No mais, o tribunal atendeu ao depoimento da testemunha CC, militar da Guarda Nacional Republicana, a exercer funções Núcleo de Protecção Ambiental da Guarda Nacional Republicana do Destacamento Territorial de ..., e agente autuante, que, desde logo, confirmou o teor dos autos de contra-ordenação juntos aos autos, afirmando que no dia 9 de Outubro de 2017, cerca da 12h00, se deslocou ao local em questão, tendo previamente confirmado que a concessão do local pertencia à recorrente, referindo que consultou o Diário de República, e aí chegado identificou um funcionário da recorrente, AA, a quem questionou pelo Plano de Gestão de Resíduos, constatando depois que este não existia. Mais esclareceu que a actividade de prospecção que envolve sondagens exige a existência do aludido plano, mais tendo confirmado que no local visualizou a existência de lamas provenientes das sondagens, que ali estavam a ser levadas a cabo, que não tinham bacia de retenção. Referiu que no local existiam vários furos já feitos, uns estavam selados e outros não. Mais confirmou que no local não se encontrava nenhum director técnico. Acrescentou que aquando da fiscalização de outras empresas que se dedicam à mesma actividade de prospecções de sondagens, estas exibem o Plano de Gestão de Resíduos.

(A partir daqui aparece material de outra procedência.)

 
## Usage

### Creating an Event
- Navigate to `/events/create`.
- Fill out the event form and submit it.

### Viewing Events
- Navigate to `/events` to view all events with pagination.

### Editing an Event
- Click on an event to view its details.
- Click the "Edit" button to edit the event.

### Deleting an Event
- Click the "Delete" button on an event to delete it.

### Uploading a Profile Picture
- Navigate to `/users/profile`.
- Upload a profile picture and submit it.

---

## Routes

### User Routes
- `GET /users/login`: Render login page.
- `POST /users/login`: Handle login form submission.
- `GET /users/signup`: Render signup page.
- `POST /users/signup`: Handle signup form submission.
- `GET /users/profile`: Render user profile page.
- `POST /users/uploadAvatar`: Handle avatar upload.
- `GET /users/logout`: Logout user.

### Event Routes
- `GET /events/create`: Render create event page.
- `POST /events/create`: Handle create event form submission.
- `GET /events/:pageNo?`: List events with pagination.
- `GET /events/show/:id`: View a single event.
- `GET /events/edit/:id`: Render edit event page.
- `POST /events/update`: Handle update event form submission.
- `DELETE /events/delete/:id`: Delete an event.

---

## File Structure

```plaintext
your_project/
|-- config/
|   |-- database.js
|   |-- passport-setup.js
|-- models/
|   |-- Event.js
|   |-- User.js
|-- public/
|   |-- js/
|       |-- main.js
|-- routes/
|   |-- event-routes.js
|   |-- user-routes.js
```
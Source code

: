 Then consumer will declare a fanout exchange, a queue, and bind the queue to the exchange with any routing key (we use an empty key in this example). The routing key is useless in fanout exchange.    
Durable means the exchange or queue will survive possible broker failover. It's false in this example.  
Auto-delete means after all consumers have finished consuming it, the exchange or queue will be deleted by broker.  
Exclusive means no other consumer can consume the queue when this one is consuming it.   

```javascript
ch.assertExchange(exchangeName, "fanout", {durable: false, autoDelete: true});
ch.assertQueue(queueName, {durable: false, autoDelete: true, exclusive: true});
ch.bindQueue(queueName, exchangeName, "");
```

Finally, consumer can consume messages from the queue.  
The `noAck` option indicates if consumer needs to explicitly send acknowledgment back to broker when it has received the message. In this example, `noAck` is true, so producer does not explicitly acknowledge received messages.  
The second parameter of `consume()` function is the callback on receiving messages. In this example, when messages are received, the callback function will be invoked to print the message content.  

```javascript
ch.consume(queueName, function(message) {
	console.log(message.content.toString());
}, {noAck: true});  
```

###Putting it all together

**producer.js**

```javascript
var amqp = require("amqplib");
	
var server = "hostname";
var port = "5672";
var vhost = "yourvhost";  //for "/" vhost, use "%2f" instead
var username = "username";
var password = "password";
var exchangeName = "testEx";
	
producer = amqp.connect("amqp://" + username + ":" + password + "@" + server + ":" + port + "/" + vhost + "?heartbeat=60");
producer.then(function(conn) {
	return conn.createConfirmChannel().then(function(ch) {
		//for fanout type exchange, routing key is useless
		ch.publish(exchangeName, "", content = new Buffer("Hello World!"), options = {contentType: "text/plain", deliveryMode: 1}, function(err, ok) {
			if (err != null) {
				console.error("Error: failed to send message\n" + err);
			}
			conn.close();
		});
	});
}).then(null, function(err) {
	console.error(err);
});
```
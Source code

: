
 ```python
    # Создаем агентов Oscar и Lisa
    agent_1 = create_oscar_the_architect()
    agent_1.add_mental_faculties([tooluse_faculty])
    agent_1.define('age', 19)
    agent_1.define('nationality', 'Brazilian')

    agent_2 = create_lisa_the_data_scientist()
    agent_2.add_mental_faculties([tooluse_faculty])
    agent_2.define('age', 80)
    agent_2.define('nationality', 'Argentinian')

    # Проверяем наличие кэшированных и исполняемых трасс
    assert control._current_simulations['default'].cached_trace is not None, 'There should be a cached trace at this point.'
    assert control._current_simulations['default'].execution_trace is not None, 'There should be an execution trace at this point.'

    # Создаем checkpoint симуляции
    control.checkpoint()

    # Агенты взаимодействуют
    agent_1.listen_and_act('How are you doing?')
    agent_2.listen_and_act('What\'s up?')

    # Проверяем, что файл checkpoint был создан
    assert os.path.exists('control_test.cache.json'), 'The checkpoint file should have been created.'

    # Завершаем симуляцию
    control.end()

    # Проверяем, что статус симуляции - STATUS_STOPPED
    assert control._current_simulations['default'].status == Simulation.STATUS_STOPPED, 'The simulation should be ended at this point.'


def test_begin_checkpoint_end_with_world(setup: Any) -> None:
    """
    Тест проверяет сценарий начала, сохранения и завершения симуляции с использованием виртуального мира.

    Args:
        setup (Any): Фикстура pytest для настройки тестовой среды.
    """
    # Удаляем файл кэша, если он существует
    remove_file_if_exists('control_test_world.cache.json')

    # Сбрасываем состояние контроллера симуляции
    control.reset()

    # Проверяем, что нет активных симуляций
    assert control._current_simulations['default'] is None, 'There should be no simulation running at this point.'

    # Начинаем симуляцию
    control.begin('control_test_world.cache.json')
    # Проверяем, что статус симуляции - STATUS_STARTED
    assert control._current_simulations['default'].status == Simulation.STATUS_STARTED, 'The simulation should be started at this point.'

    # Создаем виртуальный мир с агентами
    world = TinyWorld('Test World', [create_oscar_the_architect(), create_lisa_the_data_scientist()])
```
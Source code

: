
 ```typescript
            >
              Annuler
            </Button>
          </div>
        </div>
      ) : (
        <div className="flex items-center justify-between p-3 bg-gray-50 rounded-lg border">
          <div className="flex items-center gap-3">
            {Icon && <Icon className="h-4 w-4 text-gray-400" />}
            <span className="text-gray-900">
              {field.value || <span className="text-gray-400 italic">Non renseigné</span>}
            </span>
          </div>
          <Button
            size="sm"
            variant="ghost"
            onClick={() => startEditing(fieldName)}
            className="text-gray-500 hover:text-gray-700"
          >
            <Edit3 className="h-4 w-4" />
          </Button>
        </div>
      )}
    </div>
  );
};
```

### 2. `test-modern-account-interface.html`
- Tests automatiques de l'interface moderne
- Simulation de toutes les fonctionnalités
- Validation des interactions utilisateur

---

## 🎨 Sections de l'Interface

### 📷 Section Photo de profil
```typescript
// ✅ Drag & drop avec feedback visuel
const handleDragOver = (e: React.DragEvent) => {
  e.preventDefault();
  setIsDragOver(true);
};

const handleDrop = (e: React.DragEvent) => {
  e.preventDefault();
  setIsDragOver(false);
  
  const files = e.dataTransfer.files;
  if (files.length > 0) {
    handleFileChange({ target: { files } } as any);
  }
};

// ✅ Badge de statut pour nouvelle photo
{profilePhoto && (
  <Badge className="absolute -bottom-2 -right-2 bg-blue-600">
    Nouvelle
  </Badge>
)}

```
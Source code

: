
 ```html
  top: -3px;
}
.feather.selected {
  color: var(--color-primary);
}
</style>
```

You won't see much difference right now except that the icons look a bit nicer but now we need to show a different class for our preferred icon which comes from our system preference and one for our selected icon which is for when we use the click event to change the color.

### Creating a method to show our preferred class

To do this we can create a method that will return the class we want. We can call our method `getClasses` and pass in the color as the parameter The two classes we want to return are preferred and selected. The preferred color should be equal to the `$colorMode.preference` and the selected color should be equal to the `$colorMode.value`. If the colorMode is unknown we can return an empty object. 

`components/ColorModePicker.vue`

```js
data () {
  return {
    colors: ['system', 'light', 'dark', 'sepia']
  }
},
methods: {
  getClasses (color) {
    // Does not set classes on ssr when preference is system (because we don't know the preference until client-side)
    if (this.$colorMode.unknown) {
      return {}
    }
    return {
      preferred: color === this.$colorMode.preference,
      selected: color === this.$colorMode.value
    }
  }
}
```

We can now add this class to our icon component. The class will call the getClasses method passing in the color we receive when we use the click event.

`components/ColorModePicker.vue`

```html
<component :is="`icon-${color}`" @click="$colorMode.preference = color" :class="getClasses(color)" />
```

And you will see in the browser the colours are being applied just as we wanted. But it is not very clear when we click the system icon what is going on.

A testemunha depôs de forma espontânea e isenta, relatando o que se recordava ter sucedido à data dos factos em discussão nestes autos, pelo que mereceu a credibilidade do tribunal.
O tribunal considerou, também, o depoimento da testemunha DD, militar da Guarda Nacional Republicana, a prestar serviço Núcleo de Protecção Ambiental da Guarda Nacional Republicana do Destacamento Territorial de ..., há cerca de 21 anos, que acompanhava o militar CC aquando da fiscalização realizada no dia em apreço nestes autos, tendo confirmado o teor dos autos de contra-ordenação juntos aos autos, e corroborado o depoimento de CC na íntegra. Esclareceu que numa fase em que são feitos trabalhos, gera-se sempre resíduos, confirmando que na realização de sondagens também se geram resíduos, partes que não se vão querer, e por isso, se são materiais/elementos que vão ficar no local, são resíduos.
A testemunha depôs de forma objectiva e escorreita, relatando o que se recordava, pelo que mereceu a credibilidade do Tribunal.
O legal representante da recorrente, BB, referiu que a recorrente foi contratada em Dezembro de 2012 para realizar trabalhos de prospecção, tendo subcontratado a realização de sondagens à empresa “EMP03...”, a qual, por sua vez, subcontratou a empresa “EMP02...”. Afirmou que a elaboração de um Plano de Gestão de Resíduos nunca foi exigida pelas entidades competentes, por o mesmo não ser obrigatório para a fase de prospecção, apenas para a fase de exploração. A fase de prospecção é uma fase de pesquisa, na qual se faz um buraco no solo, trabalhando com água para a broca conseguir fazer o furo, o qual demora quase um mês a fazer, retira-se o material, o qual depois é remetido para investigação, e que se traduz num procedimento menos evasivo que a exploração, explicando que não há resíduos, porque não há desperdício, não há lamas. Reiterou que apenas para a fase de exploração é necessário fazer um Plano de Gestão de Resíduos, e que na fase de prospecção não são gerados resíduos, nem lamas, e que após a realização do furo, este leva um tampo em ferro com identificação do mesmo, ficando fiéis depositários.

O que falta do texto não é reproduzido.